Naming: The X-learner gets its name from the fact that the outputs of its first-stage models are “crossed” to generate its causal effect predictions. That is, the estimator built on the control data set is later applied to the treatment data set and vice versa.

Structure: Like the T-learner, the X-learner builds separate models to predict the dependent variable Y given attributes X on the treatment and control datasets: T(X) and C(X). It also builds a predictor, P(X), for the likelihood of a particular data point being in treatment.

The control predictor C(X) is then applied to the treatment dataset and subtracted from the treatment actuals to generate the treatment effect estimates Y – C(X). The treatment predictor is similarly applied to the control dataset to generate the estimates T(X) – Y. Two new supervised learning models are then built to predict these differences: DT(X) is built on the treatment set differences Y – C(X), and DC(X) is built on the control set differences T(X) – Y.

The final treatment effects predicted by the X-learner are given by weighting these estimators by the likelihood of receiving treatment: P(X) * DC(X) + (1 – P(X)) * DT(X).

Training: The hyperparameters of each first-stage regressor in the X-learner are typically tuned to maximize the cross-validated accuracy of its predictions of Y. The propensity model P(X) is generally tuned to minimize classification log loss since we care about the accuracy of the model’s probabilistic predictions and not just the ultimate accuracy of the classifier. The second-stage regressors are again tuned to minimize cross-validated regression loss.

Strengths:

  • Like the T-learner, the X-learner can be used to estimate heterogeneous treatment effects using tree-based models even when the average treatment effect is relatively small. 
  • The X-learner is by design more robust to local sparsity than the T-learner. When P(X) is close to one, i.e. almost all data near X is expected to be in treatment, the base-learner built on control data C(X) is expected to be poorly estimated. In this circumstance, the algorithm gives almost all weight to DC(X) since it does not depend on C(X). The opposite pattern holds when P(X) is close to zero.

Weaknesses:

  • Like the T-learner, the X-learner requires separate models to be built using treatment and control data. It may not be advisable to use when either the available treatment or control data is relatively limited. 
  • Since the X-learner is a multi-stage model, there is an inherent risk that errors from the first-stage may propagate to the second stage. The X-learner should be used with caution when first-stage models have low predictive power. 
  • As a multi-stage model, X-learner predictions aren’t easily interpretable.

The X-learner is useful when deploying a T-learner but local sparsity is present in the data. However, the multi-stage structure it uses to reduce the impact of local sparsity assumes that any first-stage predictions are fairly accurate, so its outputs should be treated skeptically when these first stage predictions are imprecise.

When P(X) is always near 0.5, it’s possible to dramatically simplify the X-learner by training a single second-stage learning model using constructed counterfactuals. The SHAP plots and/or feature importances from this second stage model can then be used to visualize the drivers of your estimate of the CATE.

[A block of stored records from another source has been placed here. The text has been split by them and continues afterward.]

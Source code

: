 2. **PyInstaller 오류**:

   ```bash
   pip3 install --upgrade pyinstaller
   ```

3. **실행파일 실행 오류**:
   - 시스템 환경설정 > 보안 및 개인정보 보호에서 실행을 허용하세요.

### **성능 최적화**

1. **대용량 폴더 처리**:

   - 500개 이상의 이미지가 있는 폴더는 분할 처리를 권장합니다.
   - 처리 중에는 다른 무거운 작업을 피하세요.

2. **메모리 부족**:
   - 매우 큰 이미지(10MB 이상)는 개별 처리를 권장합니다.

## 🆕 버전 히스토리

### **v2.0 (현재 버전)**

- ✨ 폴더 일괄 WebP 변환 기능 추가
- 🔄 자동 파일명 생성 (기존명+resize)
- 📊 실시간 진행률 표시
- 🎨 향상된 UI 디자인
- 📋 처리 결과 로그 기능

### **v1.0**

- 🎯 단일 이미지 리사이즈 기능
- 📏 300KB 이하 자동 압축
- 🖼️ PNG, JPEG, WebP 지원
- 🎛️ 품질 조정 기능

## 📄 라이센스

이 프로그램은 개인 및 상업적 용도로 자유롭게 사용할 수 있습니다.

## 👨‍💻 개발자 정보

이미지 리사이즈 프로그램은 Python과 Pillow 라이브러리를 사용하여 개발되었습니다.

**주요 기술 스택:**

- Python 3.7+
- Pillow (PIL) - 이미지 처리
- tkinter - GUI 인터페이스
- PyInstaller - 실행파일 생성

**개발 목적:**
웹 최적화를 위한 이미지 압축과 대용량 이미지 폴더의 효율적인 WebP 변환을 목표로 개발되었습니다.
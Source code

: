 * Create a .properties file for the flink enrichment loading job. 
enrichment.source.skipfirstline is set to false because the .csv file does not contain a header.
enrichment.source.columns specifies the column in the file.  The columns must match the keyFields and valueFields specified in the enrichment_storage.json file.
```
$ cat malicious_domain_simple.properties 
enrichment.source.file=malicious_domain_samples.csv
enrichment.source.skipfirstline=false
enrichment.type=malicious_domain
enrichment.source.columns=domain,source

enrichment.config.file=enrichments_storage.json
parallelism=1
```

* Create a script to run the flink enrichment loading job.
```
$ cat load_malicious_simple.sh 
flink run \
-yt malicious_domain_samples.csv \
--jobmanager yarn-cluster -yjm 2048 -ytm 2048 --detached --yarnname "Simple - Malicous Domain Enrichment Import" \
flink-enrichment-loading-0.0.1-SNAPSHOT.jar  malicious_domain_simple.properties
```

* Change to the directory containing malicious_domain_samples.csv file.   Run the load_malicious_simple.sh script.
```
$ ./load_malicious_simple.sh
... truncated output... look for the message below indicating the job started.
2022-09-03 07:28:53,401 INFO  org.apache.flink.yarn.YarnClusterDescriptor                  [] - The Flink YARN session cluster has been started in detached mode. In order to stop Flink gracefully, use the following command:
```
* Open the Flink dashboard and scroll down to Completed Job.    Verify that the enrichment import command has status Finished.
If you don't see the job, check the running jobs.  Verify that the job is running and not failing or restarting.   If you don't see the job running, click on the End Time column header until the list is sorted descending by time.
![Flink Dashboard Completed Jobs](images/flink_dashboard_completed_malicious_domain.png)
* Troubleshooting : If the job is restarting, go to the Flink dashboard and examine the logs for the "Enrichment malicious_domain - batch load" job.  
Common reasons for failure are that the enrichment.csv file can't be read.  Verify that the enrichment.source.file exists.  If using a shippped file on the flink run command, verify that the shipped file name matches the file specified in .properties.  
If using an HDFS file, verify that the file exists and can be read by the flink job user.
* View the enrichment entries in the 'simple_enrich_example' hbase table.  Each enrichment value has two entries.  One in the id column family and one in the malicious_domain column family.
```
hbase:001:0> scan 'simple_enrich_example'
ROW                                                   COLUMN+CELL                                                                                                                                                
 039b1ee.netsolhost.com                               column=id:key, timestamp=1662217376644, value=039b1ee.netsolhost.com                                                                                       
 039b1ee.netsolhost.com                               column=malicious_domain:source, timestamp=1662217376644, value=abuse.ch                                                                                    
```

Using uplift modeling for consumer personalization and targeting

At DoorDash, we leverage HTE models to ensure that our churned customers, people that stopped ordering from DoorDash, get a more personalized promotional experience. These days, people get bombarded by so many messages that we want to use these models to make sure that we only send promotions to individuals that we think will have a positive reaction. This helps make our promotions more cost effective because we reduce the number of promotions that the model thinks will not increase the likelihood of a conversion.

HTE models also let us send different incentives to different consumers based on each consumer’s predicted future ordering behavior. Specifically, we want to predict how each consumer’s order volume over the next month would change if they received a promotion.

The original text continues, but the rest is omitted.